1) Sit on the floor and stretch for one hour during your favorite TV show.

2) Use mustard instead of mayo on sandwiches.

3) Avoid soda and drink water or unsweetened/uncaffeinated tea.

4) Skip the grande Caramel Macchiato at Starbucks for a small cappuccino with skim milk.

Tuesday, November 9, 2010

RIO Fitness Chicago® Tip:

Do you enjoy going out for sushi? Next time try the seaweed salad instead of edamame/miso soup. Seaweed salad is packed with iodine, a chemical that helps maintain sufficient levels of the thyroid hormone which regulates weight gain/loss, energy level, and mood. Adults should get 150mcg of iodine daily. Other food sources include fish and yogurt.

Monday, November 8, 2010

RIO Fitness Chicago® Tip:

Have you ever thought of helping your older loved ones (parents, grandparents, etc) be fit/eat healthier? The older you are, the less bone density you have, the quicker you lose muscle tissue, and the more at risk you are for heart disease, stroke, diabetes and cancer. Talk to them about getting healthier together; even if it's just going for a walk/cooking healthy dinners with them several nights a week.

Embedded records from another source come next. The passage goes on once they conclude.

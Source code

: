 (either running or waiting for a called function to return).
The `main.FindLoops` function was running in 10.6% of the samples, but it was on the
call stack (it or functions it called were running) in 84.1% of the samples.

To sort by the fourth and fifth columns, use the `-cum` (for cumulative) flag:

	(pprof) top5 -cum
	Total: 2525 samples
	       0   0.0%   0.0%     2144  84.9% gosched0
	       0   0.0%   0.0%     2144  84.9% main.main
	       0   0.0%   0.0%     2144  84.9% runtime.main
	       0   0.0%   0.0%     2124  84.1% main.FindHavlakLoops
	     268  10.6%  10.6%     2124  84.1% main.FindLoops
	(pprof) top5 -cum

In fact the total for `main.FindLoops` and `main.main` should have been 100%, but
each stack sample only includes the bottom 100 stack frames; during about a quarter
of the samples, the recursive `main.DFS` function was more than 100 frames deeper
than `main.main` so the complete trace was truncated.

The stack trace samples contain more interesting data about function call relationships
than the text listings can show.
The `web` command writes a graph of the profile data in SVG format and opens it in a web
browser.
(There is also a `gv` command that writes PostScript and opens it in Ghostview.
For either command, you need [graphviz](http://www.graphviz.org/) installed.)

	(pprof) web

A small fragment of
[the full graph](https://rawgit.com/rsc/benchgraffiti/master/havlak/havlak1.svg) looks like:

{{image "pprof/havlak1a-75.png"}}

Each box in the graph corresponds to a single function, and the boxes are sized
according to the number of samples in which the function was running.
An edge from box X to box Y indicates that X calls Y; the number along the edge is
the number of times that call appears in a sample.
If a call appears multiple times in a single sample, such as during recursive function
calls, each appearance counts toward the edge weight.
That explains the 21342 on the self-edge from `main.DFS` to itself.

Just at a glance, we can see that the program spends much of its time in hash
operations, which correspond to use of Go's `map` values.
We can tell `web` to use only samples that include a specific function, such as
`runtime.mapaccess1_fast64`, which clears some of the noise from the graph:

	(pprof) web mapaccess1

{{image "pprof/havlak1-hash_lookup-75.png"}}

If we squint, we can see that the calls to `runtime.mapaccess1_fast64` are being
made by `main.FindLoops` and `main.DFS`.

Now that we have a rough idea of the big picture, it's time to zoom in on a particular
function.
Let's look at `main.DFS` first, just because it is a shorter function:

Thursday, November 4, 2010

RIO Fitness Chicago® Tip:

If you want help to be eating healthier you have to start using this FREE website. All you have to is sign up for a FREE account, then begin tracking what foods/drinks you're consuming throughout the day. Keeping a daily log of what you're consuming is critical to being successful in reaching your health & fitness goals, because body fat loss = calories consumed vs calories burned. LiveStrong helps you track if you're eating too much/not enough, if you're overeating at high stress times, what nutrients you're too little/too much of, and how to find the balance. Using LiveStrong will make a huge difference for you, so USE IT! By the way, did we mention, it's FREE!

http://www.livestrong.com/myplate/

Wednesday, November 3, 2010

RIO Fitness Chicago® Tip:

If you have a personal trainer, there's some things you should be aware of to make sure you're getting the most for your money.

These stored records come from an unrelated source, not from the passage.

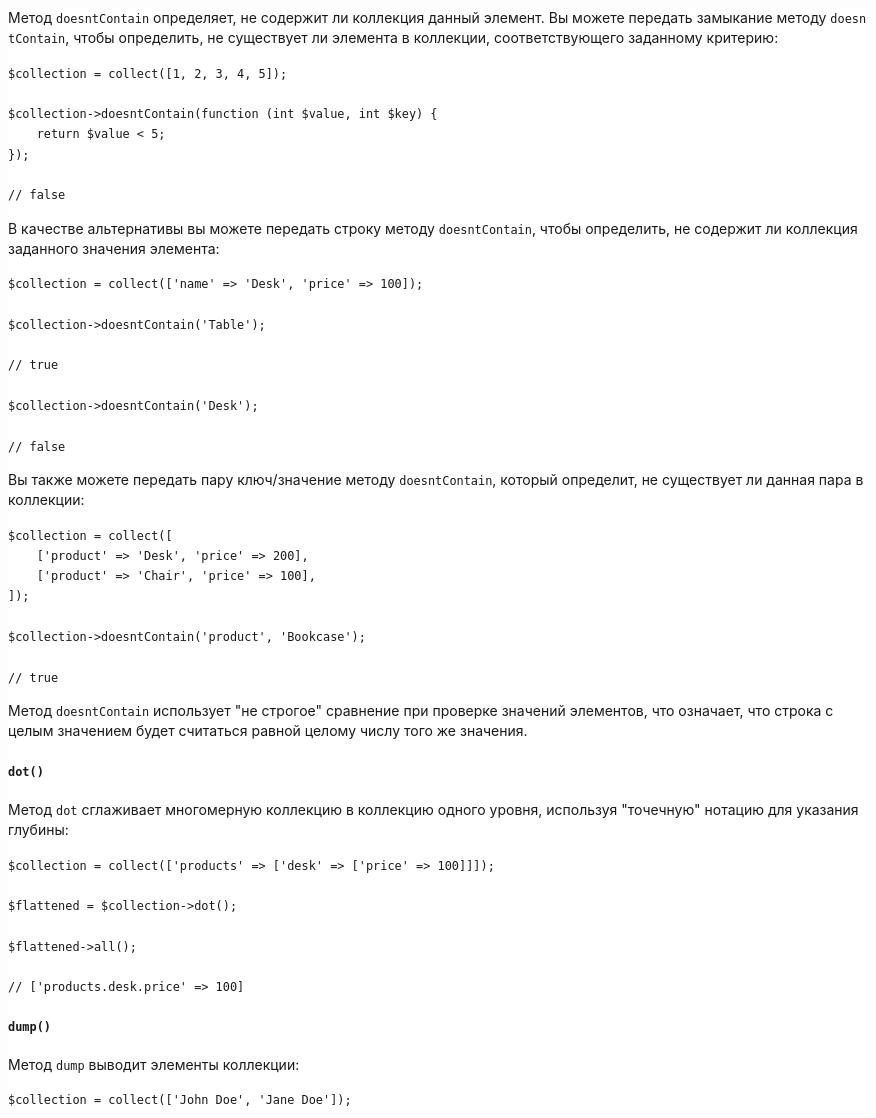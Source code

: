 Метод `doesntContain` определяет, не содержит ли коллекция данный элемент. Вы можете передать замыкание методу `doesntContain`, чтобы определить, не существует ли элемента в коллекции, соответствующего заданному критерию:

    $collection = collect([1, 2, 3, 4, 5]);

    $collection->doesntContain(function (int $value, int $key) {
        return $value < 5;
    });

    // false

В качестве альтернативы вы можете передать строку методу `doesntContain`, чтобы определить, не содержит ли коллекция заданного значения элемента:

    $collection = collect(['name' => 'Desk', 'price' => 100]);

    $collection->doesntContain('Table');

    // true

    $collection->doesntContain('Desk');

    // false

Вы также можете передать пару ключ/значение методу `doesntContain`, который определит, не существует ли данная пара в коллекции:

    $collection = collect([
        ['product' => 'Desk', 'price' => 200],
        ['product' => 'Chair', 'price' => 100],
    ]);

    $collection->doesntContain('product', 'Bookcase');

    // true

Метод `doesntContain` использует "не строгое" сравнение при проверке значений элементов, что означает, что строка с целым значением будет считаться равной целому числу того же значения.

<a name="method-dot"></a>
#### `dot()`

Метод `dot` сглаживает многомерную коллекцию в коллекцию одного уровня, используя "точечную" нотацию для указания глубины:

    $collection = collect(['products' => ['desk' => ['price' => 100]]]);

    $flattened = $collection->dot();

    $flattened->all();

    // ['products.desk.price' => 100]

<a name="method-dump"></a>
#### `dump()`

Метод `dump` выводит элементы коллекции:

    $collection = collect(['John Doe', 'Jane Doe']);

1) A trick some trainers will use to make the session go by faster is to move all around the gym. That way it appears you've done so much, cause you've moved around a lot.

2) Another trick is to get you talking. That way you spend most of the session talking, and like #1 not doing much exercise.

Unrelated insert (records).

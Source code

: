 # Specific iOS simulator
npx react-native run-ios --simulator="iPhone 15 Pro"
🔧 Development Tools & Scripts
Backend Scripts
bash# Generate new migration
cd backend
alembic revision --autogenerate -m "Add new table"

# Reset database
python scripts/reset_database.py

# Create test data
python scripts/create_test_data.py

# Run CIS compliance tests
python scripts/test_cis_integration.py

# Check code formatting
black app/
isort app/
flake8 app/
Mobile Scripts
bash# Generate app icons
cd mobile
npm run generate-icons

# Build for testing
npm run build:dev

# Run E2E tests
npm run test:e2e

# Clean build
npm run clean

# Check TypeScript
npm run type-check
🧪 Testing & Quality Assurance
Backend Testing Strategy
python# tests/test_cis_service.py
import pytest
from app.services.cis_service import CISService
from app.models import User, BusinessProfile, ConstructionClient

3) Is your trainer leaning against/sitting down on something while you exercise? If so, how are they monitoring your form from every angle, thus preventing you from injury?

4) Does your trainer have you use weight machines often/always? Unless you are coming back from a major injury or are over 80yrs old, you should NOT be using machines. It shows your trainer has no idea on designing specific programs for individuals, and more than likely trains everybody the same no matter age, gender, goal, etc.

Tuesday, November 2, 2010

RIO Fitness Chicago® Tip:

How many meals/snacks a day are you eating? How often are you eating? Eating 1-2 times or having huge gaps in time between, you are slowing down your metabolism (how fast you burn cal); when you finally do eat your body stores it as fat for an energy reserve. Eat a combo of 5-6 SMALL meals(350cal max)/snacks(150cal max) every 2.5-3 hours. This keeps your metabolism fast & insulin levels from spiking.

Monday, November 1, 2010

RIO Fitness Chicago® Tip:

The key to healthy eating is knowing exactly what you're putting into your body. Reading the nutrition facts on the label is the first step. There are tricky words you need to watch out for:

1) "WHOLE WHEAT" can mean it's just the skin of grain. Unless it says 100% whole grain it's not whole grain.

2) "NATURAL." The U.S. FDA does not define nor regulate this term. If the food does not contain added color, artificial flavors or synthetic substances it may be labeled natural. Synthetic substances have been linked with hyperactivity in children and cancer.

3) "ORGANIC" means a farm must have been pesticide/herbicide free for at least three years. An organic label indicates 95% of the product is organic. A food with at least 70% organic ingredients can be labeled “made with organic ingredients.” Organic does not guarantee that it was produced on a small farm, is healthy, or that animals were treated humanely.